Input for this task:
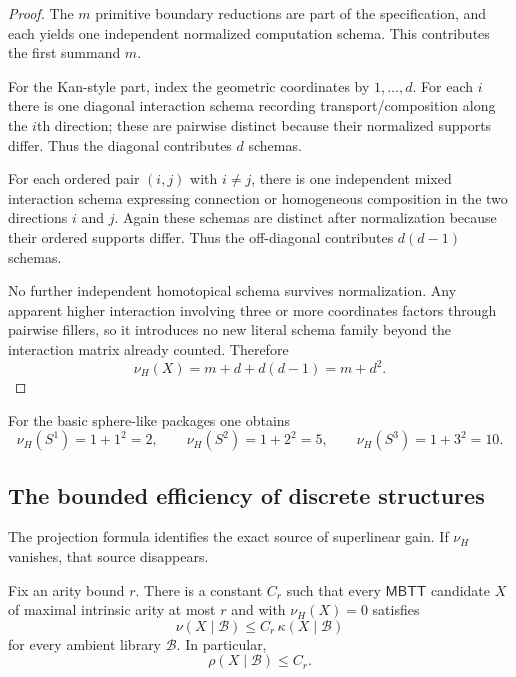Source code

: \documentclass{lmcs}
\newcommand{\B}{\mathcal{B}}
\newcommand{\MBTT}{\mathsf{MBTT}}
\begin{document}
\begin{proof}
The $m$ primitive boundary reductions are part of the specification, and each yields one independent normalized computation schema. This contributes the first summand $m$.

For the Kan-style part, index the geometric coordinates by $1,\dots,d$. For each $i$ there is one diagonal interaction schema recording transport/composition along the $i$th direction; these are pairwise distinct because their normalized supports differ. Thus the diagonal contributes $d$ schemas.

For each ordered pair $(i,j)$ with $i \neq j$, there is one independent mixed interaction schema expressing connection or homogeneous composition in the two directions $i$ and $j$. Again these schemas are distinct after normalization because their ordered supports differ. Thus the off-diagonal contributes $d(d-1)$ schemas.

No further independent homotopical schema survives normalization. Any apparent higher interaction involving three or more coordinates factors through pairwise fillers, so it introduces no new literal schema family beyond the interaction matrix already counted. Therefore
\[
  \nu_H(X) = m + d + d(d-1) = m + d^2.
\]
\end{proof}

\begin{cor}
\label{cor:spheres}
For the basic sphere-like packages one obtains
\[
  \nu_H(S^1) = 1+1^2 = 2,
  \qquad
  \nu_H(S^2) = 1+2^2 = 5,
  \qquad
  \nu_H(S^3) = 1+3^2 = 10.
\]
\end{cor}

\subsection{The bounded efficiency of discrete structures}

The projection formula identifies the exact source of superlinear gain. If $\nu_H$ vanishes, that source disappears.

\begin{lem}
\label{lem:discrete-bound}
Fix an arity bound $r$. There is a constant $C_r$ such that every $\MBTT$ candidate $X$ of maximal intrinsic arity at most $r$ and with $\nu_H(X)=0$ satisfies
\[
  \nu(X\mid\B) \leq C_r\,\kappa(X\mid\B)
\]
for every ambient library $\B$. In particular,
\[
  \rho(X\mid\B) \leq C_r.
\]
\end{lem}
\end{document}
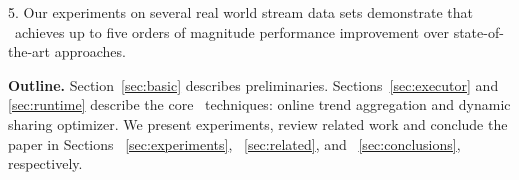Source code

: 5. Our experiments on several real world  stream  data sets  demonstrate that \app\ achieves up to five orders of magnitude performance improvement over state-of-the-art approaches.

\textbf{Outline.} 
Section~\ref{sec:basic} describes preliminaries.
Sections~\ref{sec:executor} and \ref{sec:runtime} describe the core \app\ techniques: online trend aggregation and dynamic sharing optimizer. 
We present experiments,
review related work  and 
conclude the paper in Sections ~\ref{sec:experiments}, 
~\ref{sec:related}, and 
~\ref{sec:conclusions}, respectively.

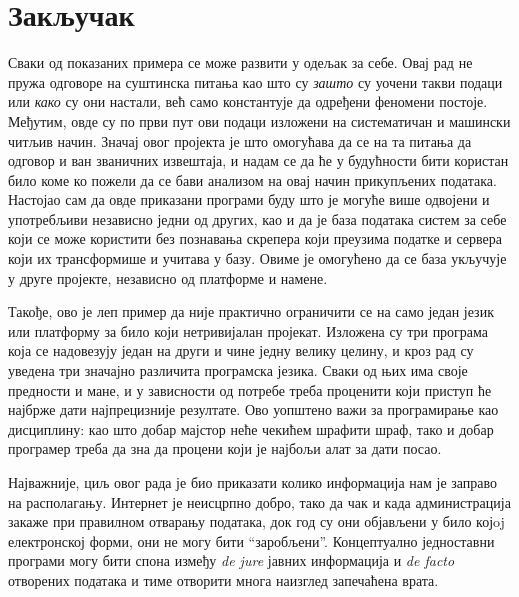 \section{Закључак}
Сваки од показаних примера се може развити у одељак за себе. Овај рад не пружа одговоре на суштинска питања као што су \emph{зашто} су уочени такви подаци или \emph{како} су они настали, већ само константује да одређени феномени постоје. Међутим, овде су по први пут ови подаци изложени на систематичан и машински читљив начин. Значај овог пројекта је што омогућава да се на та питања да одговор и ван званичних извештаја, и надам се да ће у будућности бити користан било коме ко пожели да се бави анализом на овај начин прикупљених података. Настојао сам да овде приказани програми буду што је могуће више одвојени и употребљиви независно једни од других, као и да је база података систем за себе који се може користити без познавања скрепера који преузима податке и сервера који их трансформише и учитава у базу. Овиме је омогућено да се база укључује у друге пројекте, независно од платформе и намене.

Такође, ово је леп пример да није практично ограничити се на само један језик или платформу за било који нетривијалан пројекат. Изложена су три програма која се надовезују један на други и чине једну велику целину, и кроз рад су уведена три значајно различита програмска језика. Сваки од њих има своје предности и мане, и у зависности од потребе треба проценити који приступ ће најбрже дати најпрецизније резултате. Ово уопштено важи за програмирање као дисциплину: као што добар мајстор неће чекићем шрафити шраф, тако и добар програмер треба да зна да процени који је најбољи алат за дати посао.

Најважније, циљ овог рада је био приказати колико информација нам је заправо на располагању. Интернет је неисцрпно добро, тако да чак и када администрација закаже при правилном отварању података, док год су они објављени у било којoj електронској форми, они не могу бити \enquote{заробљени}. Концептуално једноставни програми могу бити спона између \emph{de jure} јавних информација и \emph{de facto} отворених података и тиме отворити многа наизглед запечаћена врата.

Exercise details:
Wherever the word "every" appears in the listing above, copy that line.

Solution to the problem:
Fix an arity bound $r$. There is a constant $C_r$ such that every $\MBTT$ candidate $X$ of maximal intrinsic arity at most $r$ and with $\nu_H(X)=0$ satisfies
for every ambient library $\B$. In particular,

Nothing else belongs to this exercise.